Department of Biophysics and Biophysical Chemistry, Johns Hopkins School of Medicine, Baltimore, MD, United States.
Department of Biophysics and Biophysical Chemistry, Johns Hopkins School of Medicine, Baltimore, MD, United States.
Methods Enzymol. 2022;672:143-152. doi: 10.1016/bs.mie.2022.03.061. Epub 2022 Apr 22.
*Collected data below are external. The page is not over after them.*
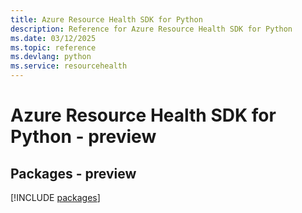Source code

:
 ```yaml
---
title: Azure Resource Health SDK for Python
description: Reference for Azure Resource Health SDK for Python
ms.date: 03/12/2025
ms.topic: reference
ms.devlang: python
ms.service: resourcehealth
---
```

# Azure Resource Health SDK for Python - preview
## Packages - preview
[!INCLUDE [packages](resource-health-index.md)]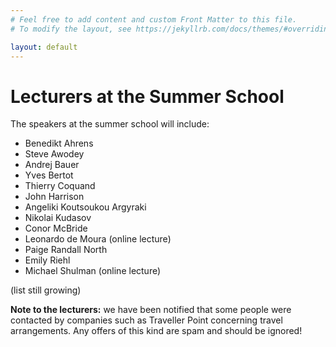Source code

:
 ```yaml
---
# Feel free to add content and custom Front Matter to this file.
# To modify the layout, see https://jekyllrb.com/docs/themes/#overriding-theme-defaults

layout: default
---
```


# Lecturers at the Summer School #

The speakers at the summer school will include:
* Benedikt Ahrens
* Steve Awodey
* Andrej Bauer
* Yves Bertot
* Thierry Coquand
* John Harrison
* Angeliki Koutsoukou Argyraki
* Nikolai Kudasov
* Conor McBride
* Leonardo de Moura (online lecture)
* Paige Randall North
* Emily Riehl
* Michael Shulman (online lecture)

(list still growing)

**Note to the lecturers:** we have been notified that some people were contacted by companies such as Traveller Point concerning travel arrangements. Any offers of this kind are spam and should be ignored!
Ring-shaped hexameric helicases are an essential class of enzymes that unwind duplex nucleic acids to support a variety of cellular processes. Because of their critical roles in cells, hexameric helicase dysfunction has been linked to DNA damage and genomic instability. Biochemical characterization of hexameric helicase activity and regulation in vitro is necessary for understanding enzyme function and aiding drug discovery efforts. In this chapter, we describe protocols for characterizing mechanisms of helicase loading, activation, and unwinding using the model replicative hexameric DnaB helicase and its cognate DnaC loading factor from E. coli.
环形六聚体解旋酶是一类重要的酶,它们可以解开双链核酸,支持多种细胞过程。由于它们在细胞中的关键作用,六聚体解旋酶功能障碍与 DNA 损伤和基因组不稳定性有关。在体外对六聚体解旋酶活性和调节的生化特性进行分析,对于理解酶功能和辅助药物发现工作是必要的。在本章中,我们描述了使用模型复制性六聚体 DnaB 解旋酶及其来自大肠杆菌的同源 DnaC 加载因子来表征解旋酶加载、激活和展开机制的方案。